#### [Supplied material]

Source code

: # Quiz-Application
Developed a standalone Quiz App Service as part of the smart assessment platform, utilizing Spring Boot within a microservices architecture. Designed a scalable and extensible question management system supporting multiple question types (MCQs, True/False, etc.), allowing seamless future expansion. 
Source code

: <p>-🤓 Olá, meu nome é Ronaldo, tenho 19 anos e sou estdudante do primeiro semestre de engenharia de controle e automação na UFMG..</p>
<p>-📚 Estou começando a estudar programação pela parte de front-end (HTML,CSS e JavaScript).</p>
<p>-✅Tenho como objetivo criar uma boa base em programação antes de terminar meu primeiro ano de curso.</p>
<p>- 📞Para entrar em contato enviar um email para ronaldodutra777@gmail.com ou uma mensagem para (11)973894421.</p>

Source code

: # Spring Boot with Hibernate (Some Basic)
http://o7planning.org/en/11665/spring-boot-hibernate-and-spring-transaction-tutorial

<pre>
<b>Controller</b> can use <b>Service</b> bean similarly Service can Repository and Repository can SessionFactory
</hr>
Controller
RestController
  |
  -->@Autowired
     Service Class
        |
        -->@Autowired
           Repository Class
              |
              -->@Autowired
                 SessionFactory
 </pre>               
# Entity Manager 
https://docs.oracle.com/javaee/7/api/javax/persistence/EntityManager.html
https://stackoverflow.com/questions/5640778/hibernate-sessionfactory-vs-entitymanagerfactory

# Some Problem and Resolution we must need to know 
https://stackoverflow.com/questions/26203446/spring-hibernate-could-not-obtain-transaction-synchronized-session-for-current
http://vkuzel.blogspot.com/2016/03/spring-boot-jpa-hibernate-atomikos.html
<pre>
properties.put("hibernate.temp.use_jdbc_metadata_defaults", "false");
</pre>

#### [Exercise aim]
Repeat the records exactly, including every line.

#### [Response to the exercise]
Source code

: # Quiz-Application
Developed a standalone Quiz App Service as part of the smart assessment platform, utilizing Spring Boot within a microservices architecture. Designed a scalable and extensible question management system supporting multiple question types (MCQs, True/False, etc.), allowing seamless future expansion. 
Source code

: <p>-🤓 Olá, meu nome é Ronaldo, tenho 19 anos e sou estdudante do primeiro semestre de engenharia de controle e automação na UFMG..</p>
<p>-📚 Estou começando a estudar programação pela parte de front-end (HTML,CSS e JavaScript).</p>
<p>-✅Tenho como objetivo criar uma boa base em programação antes de terminar meu primeiro ano de curso.</p>
<p>- 📞Para entrar em contato enviar um email para ronaldodutra777@gmail.com ou uma mensagem para (11)973894421.</p>

Source code

: # Spring Boot with Hibernate (Some Basic)
http://o7planning.org/en/11665/spring-boot-hibernate-and-spring-transaction-tutorial

<pre>
<b>Controller</b> can use <b>Service</b> bean similarly Service can Repository and Repository can SessionFactory
</hr>
Controller
RestController
  |
  -->@Autowired
     Service Class
        |
        -->@Autowired
           Repository Class
              |
              -->@Autowired
                 SessionFactory
 </pre>               
# Entity Manager 
https://docs.oracle.com/javaee/7/api/javax/persistence/EntityManager.html
https://stackoverflow.com/questions/5640778/hibernate-sessionfactory-vs-entitymanagerfactory

# Some Problem and Resolution we must need to know 
https://stackoverflow.com/questions/26203446/spring-hibernate-could-not-obtain-transaction-synchronized-session-for-current
http://vkuzel.blogspot.com/2016/03/spring-boot-jpa-hibernate-atomikos.html
<pre>
properties.put("hibernate.temp.use_jdbc_metadata_defaults", "false");
</pre>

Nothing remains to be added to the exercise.